Vulture: The anti-melee capabilities of Vultures are strange and unintuitive. They tend to be weaker than axemen in the open and stronger if the defender gets many defensive bonuses (both ways). While there is a non-neglegible chance that a few combats will be fought at worse odds, on the whole they are equal to regular axes in the anti-melee role and superior at anything else.
MODERATE.
Jaguar Warrior: While they make good healers and harassment troops, Jaguars are notably inferior in the role that normal Swordsmen fulfil best - taking archer-defended cities. Needing 5 hammers less to be built isn't enough to make them more cost-efficient, so...
HIGH.
Praetorian: We really need to jump through hoops to find a single situation where their drawbacks are not offset several times over by their higher power. Over the course of a whole game?
INSIGNIFICANT.
Keshik: Most archery units have at least one first strike and can get more via Drill, so the Keshik is a disadvantage against them if we use combat/counter promotions rather than the flanking line. Usually this is more than offset by its increased effectiveness against melee and, more importantly, its excellent mobility.

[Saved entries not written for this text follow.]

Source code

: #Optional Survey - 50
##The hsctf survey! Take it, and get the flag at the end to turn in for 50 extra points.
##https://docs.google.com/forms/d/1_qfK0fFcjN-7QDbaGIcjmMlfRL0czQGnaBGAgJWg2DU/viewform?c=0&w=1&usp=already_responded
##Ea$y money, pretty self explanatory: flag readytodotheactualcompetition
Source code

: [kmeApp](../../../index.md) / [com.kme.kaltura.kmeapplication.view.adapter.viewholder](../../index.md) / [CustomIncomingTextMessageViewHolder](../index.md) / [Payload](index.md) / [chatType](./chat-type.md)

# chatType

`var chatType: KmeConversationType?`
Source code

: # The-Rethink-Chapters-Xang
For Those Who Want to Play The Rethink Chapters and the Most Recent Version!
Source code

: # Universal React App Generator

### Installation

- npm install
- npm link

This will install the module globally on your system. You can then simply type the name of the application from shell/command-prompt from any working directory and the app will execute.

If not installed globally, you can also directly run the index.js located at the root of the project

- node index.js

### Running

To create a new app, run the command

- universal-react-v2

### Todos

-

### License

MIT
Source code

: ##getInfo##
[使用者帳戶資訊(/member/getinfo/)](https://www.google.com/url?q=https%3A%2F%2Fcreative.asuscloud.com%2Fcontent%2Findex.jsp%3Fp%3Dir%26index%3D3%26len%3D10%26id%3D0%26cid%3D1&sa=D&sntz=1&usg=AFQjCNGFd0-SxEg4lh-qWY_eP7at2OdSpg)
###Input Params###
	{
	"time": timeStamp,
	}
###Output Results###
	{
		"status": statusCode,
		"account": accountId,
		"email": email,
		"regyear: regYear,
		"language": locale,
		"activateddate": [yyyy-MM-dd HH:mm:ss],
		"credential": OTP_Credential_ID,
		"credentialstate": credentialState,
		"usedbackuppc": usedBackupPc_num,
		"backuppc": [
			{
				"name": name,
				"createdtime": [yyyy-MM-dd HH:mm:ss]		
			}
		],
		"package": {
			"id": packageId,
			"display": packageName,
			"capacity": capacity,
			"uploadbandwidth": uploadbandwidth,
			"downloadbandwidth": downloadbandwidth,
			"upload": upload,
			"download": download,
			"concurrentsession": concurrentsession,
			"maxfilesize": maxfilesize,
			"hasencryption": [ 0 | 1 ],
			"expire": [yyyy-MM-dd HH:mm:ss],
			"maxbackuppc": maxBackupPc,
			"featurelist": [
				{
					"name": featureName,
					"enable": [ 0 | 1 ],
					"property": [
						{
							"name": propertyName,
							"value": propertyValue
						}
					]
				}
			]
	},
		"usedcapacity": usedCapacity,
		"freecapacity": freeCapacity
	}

However, against the likes of Cho-Ko-Nu hordes, this drawback can become crippling.
MEDIUM.
Numidian Cavalry: A free promotion is not worth the lost of 1/6 of our base strength; the bonus vs. melee may or may not be relevant. 'Keep an opponent off metals, horse archer them to death' is a viable approach, less so with Numidians. Therefore:
HIGH.
Samurai: Native first strikes and a free promotion don't help if we only have copper but no iron. While iron is usually not *that* rare, potentially losing a perfectly useful unit means the overall risk of being a liability is...
HIGH.
Cataphract: We can get the first strike immunity back by taking the flanking line; the higher base strength more than offsets forgone combat promotions, and lacking one counter promotion is less likely to trump higher strength and better retreat odds.
INSIGNIFICANT.
Conquistador: Having to deal with 100% defense that the parent unit ignores is no fun at all; it's likely to railroad us into using spies which might otherwise not be necessary. Even though having a unit that can attack, defend and flank equally well, and even though this is probably a bug...
HIGH.
*
Do these risks make a UU worse than merely being 'too little, too late' like some of the others? Depends. I don't tend to rely heavily on macemen but don't consider them weak either... as such, samurai are cool to have but if I have no Iron it's not a big problem either (PRO longbows + siege is good enough for me until I get those ultra-shiny gunpowder units).
There are many games where swords never supplant axes... as such I'm willing to take weaker swords for quick strike units/healers, but not to compromise the offensive potential of my axes without lasting benefits; least of all with a PRO leader and an archer-buffing UB.